━━━ DATA SUPPLIED ━━━
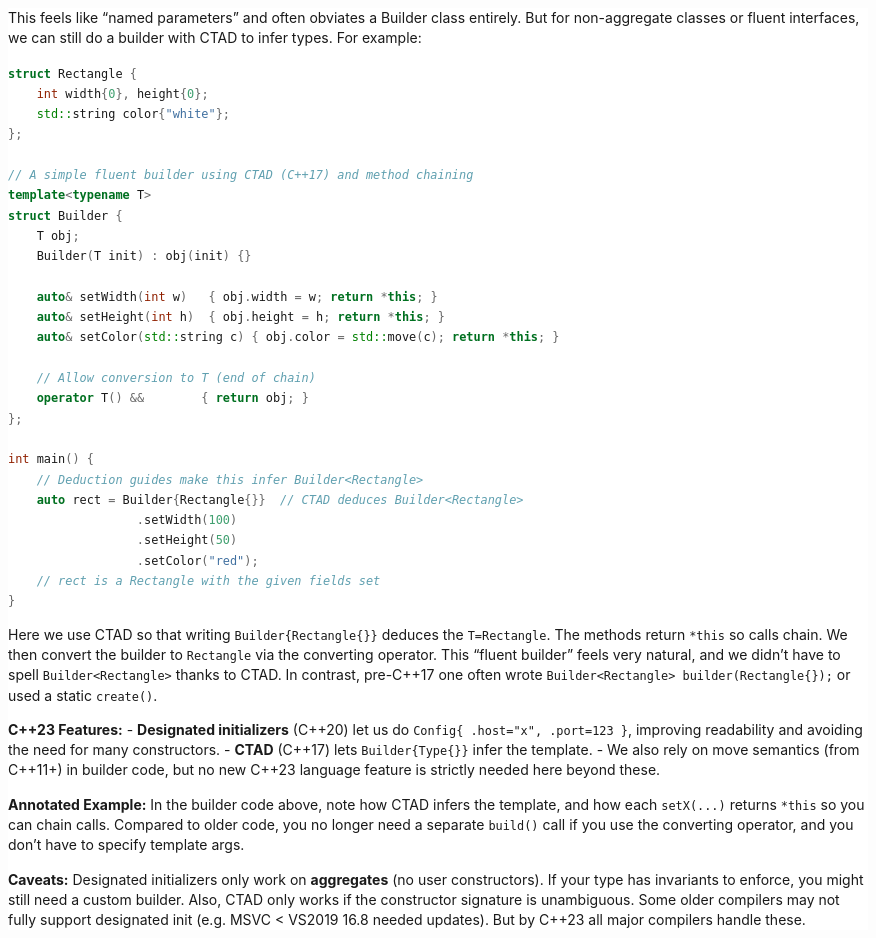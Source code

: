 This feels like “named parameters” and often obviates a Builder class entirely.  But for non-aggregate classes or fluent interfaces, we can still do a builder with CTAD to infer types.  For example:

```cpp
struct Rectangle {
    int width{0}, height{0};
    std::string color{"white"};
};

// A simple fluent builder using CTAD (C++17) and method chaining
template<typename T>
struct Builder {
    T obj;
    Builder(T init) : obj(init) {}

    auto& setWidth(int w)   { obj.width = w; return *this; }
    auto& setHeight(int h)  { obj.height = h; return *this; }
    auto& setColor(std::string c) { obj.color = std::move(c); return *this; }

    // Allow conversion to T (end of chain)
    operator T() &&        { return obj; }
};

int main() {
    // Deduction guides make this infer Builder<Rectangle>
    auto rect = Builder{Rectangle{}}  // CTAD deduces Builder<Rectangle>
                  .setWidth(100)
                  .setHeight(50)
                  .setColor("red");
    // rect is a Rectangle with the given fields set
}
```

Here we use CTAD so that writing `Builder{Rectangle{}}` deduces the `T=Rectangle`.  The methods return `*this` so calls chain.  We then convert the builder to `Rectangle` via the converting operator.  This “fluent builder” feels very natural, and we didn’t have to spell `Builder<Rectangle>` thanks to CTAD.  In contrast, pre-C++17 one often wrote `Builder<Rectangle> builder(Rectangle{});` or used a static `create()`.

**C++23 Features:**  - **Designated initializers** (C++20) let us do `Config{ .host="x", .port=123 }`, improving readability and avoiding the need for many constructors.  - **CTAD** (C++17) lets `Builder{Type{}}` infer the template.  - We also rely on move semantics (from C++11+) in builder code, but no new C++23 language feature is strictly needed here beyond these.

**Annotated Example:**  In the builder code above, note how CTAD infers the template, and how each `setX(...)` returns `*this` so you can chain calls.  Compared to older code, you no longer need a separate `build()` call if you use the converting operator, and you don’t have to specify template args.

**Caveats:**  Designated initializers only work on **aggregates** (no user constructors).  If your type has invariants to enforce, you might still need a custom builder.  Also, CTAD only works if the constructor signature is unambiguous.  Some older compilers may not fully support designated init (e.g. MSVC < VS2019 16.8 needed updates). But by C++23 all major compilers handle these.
━━━
━━━ DATA SUPPLIED ━━━
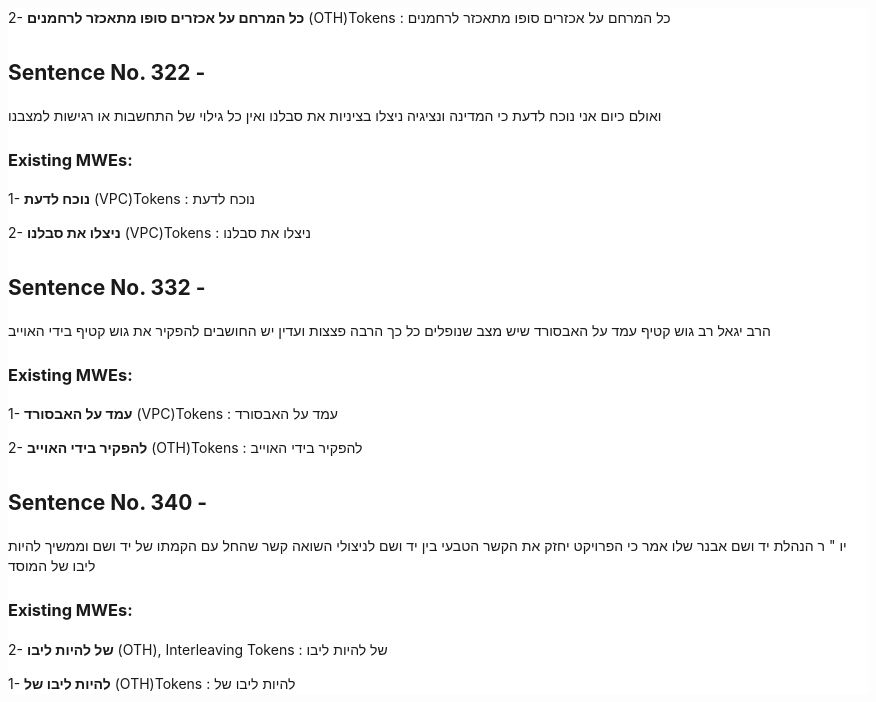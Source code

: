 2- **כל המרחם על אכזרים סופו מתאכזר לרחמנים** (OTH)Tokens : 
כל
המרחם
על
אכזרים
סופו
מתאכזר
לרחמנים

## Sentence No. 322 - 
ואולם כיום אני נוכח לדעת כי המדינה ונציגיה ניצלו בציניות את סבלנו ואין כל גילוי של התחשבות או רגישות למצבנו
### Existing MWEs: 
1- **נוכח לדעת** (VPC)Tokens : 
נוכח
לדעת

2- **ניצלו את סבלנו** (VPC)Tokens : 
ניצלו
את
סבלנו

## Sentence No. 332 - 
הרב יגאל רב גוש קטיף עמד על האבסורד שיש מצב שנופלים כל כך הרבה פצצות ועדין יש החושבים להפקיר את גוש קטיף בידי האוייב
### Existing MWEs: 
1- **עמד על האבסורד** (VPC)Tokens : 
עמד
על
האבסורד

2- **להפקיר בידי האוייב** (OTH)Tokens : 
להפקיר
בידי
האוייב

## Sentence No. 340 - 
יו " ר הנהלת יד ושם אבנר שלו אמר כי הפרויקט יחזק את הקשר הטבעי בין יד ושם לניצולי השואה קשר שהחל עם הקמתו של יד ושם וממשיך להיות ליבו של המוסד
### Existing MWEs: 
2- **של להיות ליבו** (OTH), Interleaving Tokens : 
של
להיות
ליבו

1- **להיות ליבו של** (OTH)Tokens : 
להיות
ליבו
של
━━━
If a line in the data above contains "להפקיר", return that line.

# ANSWER TO THIS TASK:
הרב יגאל רב גוש קטיף עמד על האבסורד שיש מצב שנופלים כל כך הרבה פצצות ועדין יש החושבים להפקיר את גוש קטיף בידי האוייב
2- **להפקיר בידי האוייב** (OTH)Tokens : 
להפקיר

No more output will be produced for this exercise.